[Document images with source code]
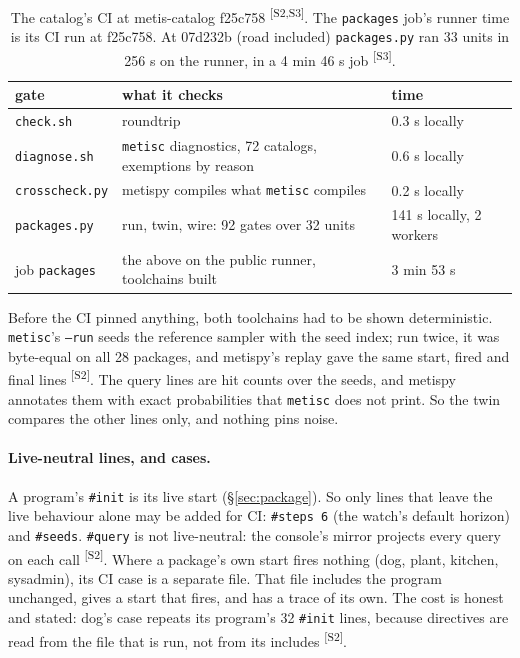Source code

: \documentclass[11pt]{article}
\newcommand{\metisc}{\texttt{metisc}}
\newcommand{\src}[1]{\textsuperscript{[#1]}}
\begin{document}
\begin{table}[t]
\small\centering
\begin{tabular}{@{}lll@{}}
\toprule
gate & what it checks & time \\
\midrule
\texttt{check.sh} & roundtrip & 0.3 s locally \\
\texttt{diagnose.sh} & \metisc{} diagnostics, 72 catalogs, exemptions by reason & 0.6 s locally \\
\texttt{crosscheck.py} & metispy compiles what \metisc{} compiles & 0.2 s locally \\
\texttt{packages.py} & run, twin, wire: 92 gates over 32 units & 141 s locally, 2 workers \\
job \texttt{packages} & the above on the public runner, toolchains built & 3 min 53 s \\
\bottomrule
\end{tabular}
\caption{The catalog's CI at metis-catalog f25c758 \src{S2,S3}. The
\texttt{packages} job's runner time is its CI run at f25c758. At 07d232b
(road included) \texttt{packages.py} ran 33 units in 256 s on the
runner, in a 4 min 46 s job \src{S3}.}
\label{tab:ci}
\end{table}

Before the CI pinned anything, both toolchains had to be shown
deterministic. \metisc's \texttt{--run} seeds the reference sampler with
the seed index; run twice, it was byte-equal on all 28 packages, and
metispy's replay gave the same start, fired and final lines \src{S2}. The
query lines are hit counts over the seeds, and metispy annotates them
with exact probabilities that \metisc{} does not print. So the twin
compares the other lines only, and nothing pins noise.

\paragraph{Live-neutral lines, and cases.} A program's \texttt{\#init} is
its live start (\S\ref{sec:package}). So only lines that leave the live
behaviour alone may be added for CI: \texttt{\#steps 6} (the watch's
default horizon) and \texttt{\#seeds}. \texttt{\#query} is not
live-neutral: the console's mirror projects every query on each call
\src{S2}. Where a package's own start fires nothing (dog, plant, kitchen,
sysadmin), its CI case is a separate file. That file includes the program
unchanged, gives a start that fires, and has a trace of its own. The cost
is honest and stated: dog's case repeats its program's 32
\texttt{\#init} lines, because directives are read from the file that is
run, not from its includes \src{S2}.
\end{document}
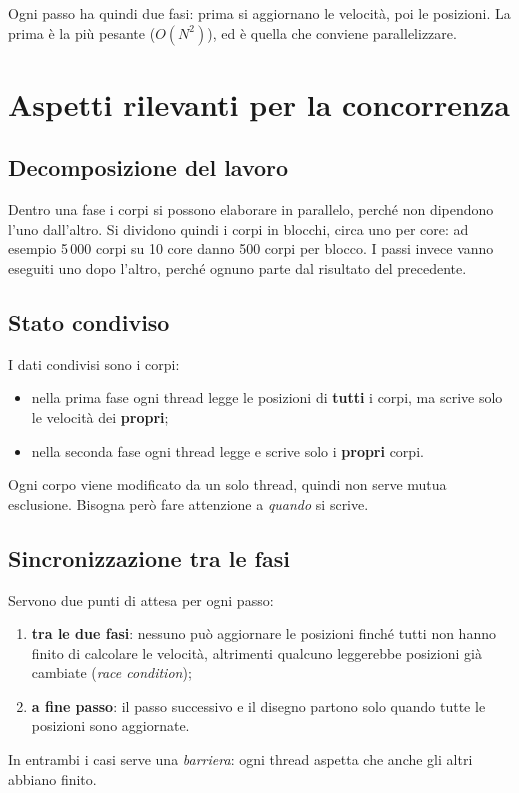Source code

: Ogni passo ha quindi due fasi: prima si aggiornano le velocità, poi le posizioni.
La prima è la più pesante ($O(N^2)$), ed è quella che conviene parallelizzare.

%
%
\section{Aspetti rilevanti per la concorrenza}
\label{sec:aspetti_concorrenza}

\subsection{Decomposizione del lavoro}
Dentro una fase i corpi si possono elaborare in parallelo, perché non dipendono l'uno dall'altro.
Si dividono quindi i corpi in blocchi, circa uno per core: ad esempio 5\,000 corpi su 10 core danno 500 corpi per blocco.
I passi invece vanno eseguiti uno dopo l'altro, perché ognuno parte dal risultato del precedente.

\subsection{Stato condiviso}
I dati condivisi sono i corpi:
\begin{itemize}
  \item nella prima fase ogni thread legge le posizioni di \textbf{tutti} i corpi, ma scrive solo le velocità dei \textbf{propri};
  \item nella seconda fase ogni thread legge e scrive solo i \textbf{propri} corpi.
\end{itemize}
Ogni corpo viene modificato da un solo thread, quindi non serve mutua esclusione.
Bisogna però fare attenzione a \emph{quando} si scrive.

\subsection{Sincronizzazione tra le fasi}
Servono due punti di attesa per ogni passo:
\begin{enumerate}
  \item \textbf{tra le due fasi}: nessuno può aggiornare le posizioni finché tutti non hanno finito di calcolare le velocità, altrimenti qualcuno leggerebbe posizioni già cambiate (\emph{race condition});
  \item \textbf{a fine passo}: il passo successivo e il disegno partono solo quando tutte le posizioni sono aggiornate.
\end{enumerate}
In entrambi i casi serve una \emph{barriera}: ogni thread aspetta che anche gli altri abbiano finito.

◆ **ACTIVITY**
Checking each line above, count the ones that hold the word "quando" and state the total alone.

◆ **RESPONSE**
2